- _Records from a dataset_:
::::

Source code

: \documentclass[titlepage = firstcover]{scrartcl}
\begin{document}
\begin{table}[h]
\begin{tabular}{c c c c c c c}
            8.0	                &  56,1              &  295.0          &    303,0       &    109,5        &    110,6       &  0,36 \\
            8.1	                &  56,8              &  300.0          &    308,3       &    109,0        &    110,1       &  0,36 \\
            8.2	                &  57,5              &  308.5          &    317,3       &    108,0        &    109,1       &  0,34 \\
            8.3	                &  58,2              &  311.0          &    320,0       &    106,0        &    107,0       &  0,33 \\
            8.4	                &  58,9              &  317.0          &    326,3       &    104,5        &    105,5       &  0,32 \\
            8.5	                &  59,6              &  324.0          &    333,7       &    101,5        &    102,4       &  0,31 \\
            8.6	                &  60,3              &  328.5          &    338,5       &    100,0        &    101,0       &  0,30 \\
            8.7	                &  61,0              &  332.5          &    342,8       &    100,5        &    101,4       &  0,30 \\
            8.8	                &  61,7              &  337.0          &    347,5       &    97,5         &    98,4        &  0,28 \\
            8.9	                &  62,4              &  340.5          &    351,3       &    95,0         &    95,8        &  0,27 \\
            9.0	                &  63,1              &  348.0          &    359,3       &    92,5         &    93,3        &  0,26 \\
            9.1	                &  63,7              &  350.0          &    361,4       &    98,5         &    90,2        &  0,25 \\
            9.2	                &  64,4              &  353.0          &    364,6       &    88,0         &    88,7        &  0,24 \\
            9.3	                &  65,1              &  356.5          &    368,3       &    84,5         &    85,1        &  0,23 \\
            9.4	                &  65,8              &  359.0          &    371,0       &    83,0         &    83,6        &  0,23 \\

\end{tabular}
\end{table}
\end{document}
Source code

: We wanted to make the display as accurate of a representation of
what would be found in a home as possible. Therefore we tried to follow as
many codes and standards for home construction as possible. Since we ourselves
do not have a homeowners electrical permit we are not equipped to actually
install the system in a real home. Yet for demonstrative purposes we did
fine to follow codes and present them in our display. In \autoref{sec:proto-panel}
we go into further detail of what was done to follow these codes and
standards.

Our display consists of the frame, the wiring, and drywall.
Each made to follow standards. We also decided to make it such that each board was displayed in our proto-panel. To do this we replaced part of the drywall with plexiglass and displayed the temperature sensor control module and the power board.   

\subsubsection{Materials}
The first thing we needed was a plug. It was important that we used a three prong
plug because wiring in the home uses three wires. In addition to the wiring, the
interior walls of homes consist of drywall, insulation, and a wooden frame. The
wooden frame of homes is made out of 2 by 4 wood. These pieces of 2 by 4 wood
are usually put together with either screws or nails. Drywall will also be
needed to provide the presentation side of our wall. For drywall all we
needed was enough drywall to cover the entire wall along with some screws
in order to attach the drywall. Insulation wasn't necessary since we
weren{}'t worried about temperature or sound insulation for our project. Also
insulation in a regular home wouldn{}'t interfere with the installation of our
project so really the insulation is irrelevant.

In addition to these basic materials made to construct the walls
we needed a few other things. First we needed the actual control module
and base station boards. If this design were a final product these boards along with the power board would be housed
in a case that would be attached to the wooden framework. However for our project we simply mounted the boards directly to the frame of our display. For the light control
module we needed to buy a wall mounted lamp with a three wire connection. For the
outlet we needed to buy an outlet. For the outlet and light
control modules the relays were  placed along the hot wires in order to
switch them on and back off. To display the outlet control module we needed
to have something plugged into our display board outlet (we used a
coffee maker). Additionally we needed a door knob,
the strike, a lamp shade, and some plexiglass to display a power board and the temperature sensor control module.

::::

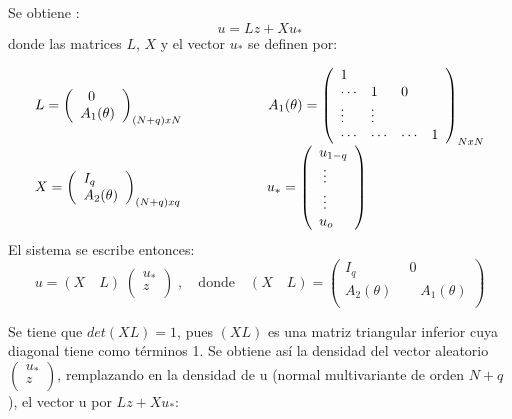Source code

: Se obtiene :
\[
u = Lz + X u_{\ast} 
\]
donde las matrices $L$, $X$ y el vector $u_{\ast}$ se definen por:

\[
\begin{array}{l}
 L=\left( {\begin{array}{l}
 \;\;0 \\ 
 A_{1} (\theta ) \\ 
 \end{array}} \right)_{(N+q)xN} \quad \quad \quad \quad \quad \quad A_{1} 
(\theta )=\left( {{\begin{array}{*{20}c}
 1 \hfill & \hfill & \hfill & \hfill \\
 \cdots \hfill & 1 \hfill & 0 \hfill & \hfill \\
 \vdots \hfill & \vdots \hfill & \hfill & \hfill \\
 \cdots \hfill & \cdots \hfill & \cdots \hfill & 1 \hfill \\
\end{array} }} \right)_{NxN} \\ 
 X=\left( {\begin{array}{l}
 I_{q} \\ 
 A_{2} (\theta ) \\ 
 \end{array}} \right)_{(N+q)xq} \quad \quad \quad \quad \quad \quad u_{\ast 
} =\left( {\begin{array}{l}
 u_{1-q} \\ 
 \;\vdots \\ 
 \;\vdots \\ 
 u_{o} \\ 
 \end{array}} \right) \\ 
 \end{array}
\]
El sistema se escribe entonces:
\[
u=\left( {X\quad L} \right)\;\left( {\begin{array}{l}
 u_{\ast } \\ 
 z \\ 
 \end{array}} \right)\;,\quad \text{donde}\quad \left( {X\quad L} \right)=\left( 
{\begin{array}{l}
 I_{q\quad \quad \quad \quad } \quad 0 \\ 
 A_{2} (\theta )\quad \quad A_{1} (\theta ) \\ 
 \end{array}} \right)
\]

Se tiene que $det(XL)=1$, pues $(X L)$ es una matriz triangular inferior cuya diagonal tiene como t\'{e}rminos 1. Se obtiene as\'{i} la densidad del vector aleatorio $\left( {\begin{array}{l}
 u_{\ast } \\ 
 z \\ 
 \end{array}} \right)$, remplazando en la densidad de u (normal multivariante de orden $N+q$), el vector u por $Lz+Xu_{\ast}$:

::::

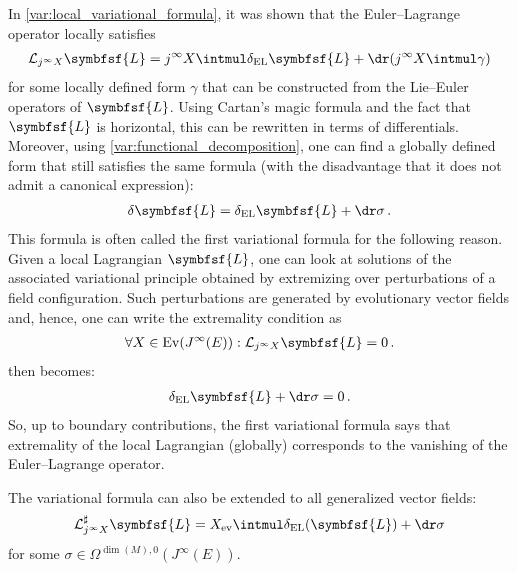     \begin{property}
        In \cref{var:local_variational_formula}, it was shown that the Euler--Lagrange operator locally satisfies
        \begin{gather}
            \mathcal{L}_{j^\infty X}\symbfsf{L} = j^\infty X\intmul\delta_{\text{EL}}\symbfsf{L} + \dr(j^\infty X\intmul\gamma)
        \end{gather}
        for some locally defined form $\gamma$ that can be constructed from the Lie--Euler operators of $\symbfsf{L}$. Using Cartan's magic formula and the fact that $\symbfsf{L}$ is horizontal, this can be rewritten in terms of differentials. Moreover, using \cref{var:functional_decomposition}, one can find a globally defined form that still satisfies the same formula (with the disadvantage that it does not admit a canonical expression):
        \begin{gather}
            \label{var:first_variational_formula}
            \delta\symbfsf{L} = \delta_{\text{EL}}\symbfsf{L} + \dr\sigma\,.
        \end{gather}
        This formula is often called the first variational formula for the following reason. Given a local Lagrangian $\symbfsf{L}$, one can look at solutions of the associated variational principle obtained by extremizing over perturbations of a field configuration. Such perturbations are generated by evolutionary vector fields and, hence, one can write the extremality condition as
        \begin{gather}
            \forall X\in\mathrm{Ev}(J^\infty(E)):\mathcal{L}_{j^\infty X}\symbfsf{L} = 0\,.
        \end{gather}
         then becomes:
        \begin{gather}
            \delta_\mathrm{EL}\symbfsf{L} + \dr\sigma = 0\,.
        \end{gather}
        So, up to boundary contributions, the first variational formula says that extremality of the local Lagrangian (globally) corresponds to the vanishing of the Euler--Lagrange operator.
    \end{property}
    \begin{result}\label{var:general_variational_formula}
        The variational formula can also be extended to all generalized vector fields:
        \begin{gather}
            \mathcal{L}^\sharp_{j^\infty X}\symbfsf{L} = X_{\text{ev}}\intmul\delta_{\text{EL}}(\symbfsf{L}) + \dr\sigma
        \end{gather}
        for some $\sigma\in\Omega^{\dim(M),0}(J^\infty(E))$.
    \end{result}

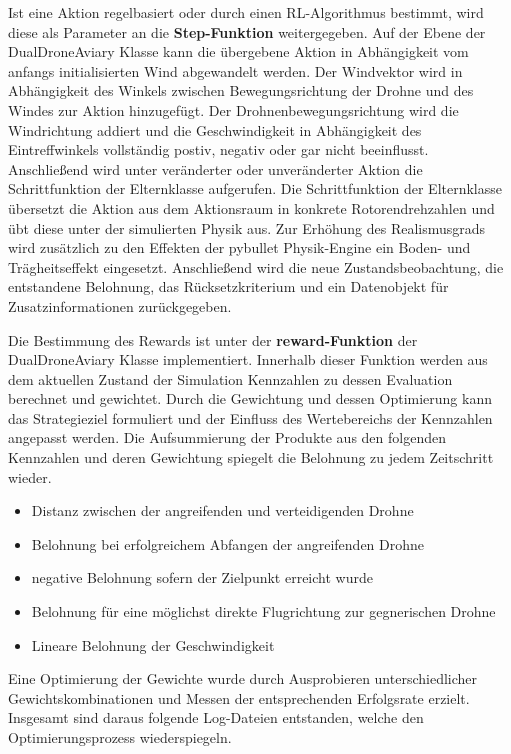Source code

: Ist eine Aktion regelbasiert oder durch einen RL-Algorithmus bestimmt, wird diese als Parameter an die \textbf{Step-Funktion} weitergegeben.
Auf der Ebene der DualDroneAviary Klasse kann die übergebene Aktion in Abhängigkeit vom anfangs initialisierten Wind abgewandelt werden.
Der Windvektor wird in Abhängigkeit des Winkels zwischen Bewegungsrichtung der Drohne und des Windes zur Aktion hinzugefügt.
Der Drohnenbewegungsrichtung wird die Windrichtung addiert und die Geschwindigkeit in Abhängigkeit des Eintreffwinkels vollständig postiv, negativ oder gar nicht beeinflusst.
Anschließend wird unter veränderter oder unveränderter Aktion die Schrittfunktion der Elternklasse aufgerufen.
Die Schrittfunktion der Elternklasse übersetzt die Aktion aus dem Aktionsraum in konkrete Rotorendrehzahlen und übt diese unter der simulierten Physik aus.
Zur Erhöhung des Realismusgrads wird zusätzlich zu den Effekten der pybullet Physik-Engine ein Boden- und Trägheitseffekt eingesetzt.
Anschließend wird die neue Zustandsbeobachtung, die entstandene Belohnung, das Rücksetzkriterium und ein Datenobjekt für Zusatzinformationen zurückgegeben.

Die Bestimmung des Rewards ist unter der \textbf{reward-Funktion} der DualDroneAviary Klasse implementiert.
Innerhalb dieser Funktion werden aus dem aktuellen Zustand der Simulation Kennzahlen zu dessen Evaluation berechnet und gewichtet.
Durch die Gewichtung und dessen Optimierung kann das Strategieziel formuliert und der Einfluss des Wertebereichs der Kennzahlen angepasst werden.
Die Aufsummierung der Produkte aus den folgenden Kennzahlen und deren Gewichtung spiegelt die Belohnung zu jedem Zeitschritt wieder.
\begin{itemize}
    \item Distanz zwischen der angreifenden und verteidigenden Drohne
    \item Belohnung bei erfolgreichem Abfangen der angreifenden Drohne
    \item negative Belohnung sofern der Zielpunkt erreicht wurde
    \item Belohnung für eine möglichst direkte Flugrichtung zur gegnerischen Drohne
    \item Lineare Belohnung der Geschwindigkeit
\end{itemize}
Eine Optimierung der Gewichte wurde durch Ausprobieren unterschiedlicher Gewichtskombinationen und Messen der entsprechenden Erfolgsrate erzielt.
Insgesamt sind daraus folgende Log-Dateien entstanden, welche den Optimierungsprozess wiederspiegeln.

::::

- _What is required_:
If a line in the records holds the word "power", count it, then give only the total.

- _Reply to the exercise_:
3